Accurate and efficient phenotyping – the measurement of traits such as size and weight- is critical for bivalve aquaculture. It allows breeders to identify the fastest-growing and most valuable individuals, select parent stock, and improve yield. Traditionally, these measurements are taken manually with calipers and scales, a slow and error-prone process that limits the pace of genetic improvement.
Researchers at the Ocean University of China have now developed an automated high-throughput phenotyping system for bivalves that integrates 3D laser imaging, dynamic weighing, automated sorting and QR code identification. This technology can measure, classify and record growth traits for a single specimen in just 1.6 seconds, making it 11 times faster than manual methods.
The system can process over 2,000 bivalves per hour, with shell size errors as low as 0.01-0.30 mm, weight accuracy exceeding 99%, and 100% correct sorting by size and weight. QR code labels attached to shells remain readable after six months in the sea, enabling long-term individual tracking and data integration for breeding programmes.
The complete setup costs between $15,000 and $20,000, has a projected operational life of up to 15 years, and could process over five million bivalves in that period. According to the study, published in Aquaculture Reports, this innovation “will significantly facilitate selective breeding programmes aimed at improving growth performance.”

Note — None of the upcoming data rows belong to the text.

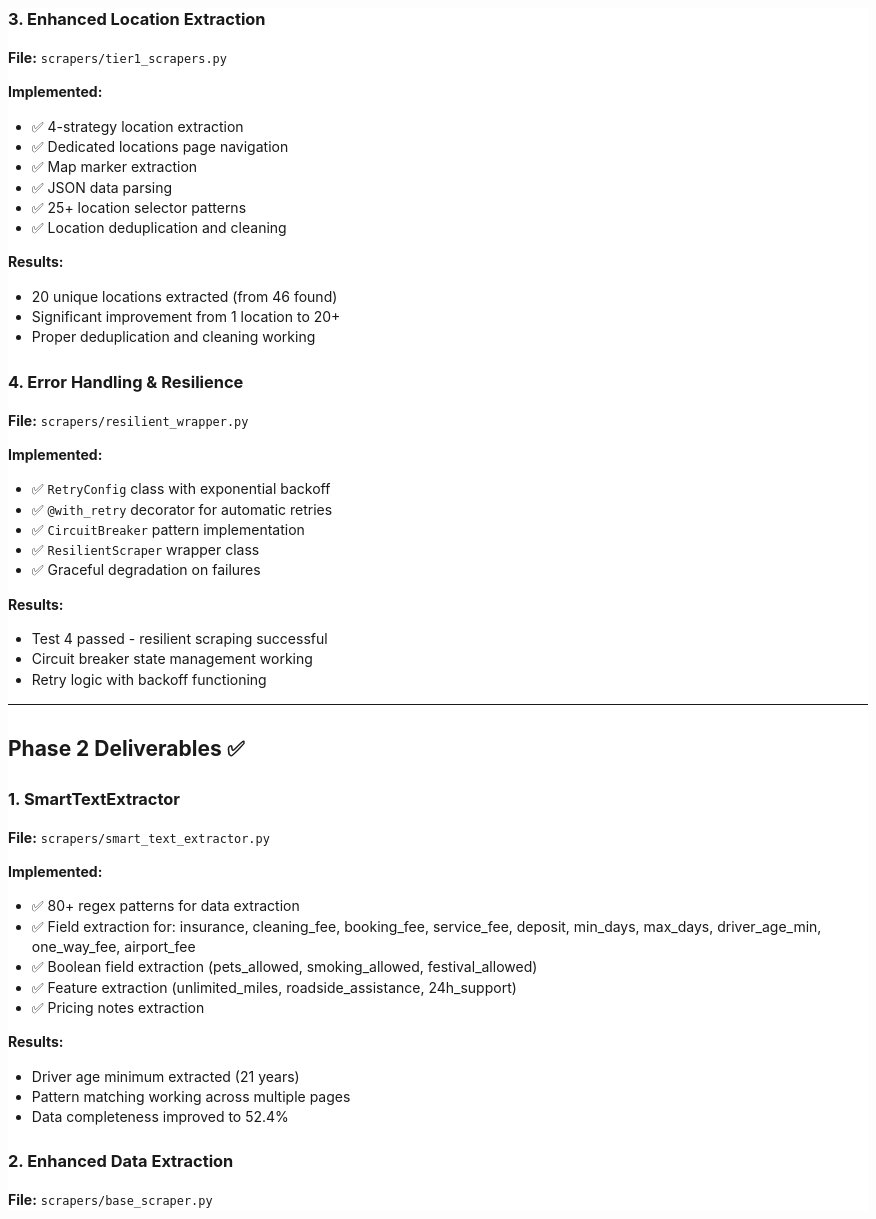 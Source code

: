 ### 3. Enhanced Location Extraction
**File:** `scrapers/tier1_scrapers.py`

**Implemented:**
- ✅ 4-strategy location extraction
- ✅ Dedicated locations page navigation
- ✅ Map marker extraction
- ✅ JSON data parsing
- ✅ 25+ location selector patterns
- ✅ Location deduplication and cleaning

**Results:**
- 20 unique locations extracted (from 46 found)
- Significant improvement from 1 location to 20+
- Proper deduplication and cleaning working

### 4. Error Handling & Resilience
**File:** `scrapers/resilient_wrapper.py`

**Implemented:**
- ✅ `RetryConfig` class with exponential backoff
- ✅ `@with_retry` decorator for automatic retries
- ✅ `CircuitBreaker` pattern implementation
- ✅ `ResilientScraper` wrapper class
- ✅ Graceful degradation on failures

**Results:**
- Test 4 passed - resilient scraping successful
- Circuit breaker state management working
- Retry logic with backoff functioning

---

## Phase 2 Deliverables ✅

### 1. SmartTextExtractor
**File:** `scrapers/smart_text_extractor.py`

**Implemented:**
- ✅ 80+ regex patterns for data extraction
- ✅ Field extraction for: insurance, cleaning_fee, booking_fee, service_fee, deposit, min_days, max_days, driver_age_min, one_way_fee, airport_fee
- ✅ Boolean field extraction (pets_allowed, smoking_allowed, festival_allowed)
- ✅ Feature extraction (unlimited_miles, roadside_assistance, 24h_support)
- ✅ Pricing notes extraction

**Results:**
- Driver age minimum extracted (21 years)
- Pattern matching working across multiple pages
- Data completeness improved to 52.4%

### 2. Enhanced Data Extraction
**File:** `scrapers/base_scraper.py`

By combining speed, precision and traceability, the new system is set to accelerate genetic improvement and production efficiency in China’s bivalve industry, which accounted for 14.5 million tonnes of mariculture in 2024.

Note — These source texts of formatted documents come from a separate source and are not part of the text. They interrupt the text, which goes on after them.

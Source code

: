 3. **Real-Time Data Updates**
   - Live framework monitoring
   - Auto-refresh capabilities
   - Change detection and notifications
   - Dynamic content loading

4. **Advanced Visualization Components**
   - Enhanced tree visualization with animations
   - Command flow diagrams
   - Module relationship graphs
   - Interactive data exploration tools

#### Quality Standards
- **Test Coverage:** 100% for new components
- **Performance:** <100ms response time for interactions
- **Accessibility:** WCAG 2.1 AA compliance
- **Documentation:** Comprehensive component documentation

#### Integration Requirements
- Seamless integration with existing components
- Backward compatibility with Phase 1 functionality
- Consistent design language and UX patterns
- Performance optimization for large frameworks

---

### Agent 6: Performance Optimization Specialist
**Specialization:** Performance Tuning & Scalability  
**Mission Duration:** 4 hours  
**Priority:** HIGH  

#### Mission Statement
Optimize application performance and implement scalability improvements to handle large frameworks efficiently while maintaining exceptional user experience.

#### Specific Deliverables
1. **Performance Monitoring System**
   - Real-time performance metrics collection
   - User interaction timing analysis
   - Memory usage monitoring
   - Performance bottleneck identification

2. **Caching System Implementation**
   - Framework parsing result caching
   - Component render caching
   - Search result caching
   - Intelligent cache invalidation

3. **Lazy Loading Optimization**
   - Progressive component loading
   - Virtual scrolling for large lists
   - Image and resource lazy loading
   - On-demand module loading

According to authors, this system could be adopted by hatcheries, research centres and selective breeding programmes to speed up parent selection and genetic improvements, reduce labour costs and human errors in measurement; and improve traceability by linking growth traits to individual QR codes.
Future work could include adapting the technology to other shellfish species and integrating it with genomic selection tools, offering a complete digital workflow for bivalve breeding. For commercial operators, the initial investment could pay off in higher efficiency and faster delivery of improved stock to the market.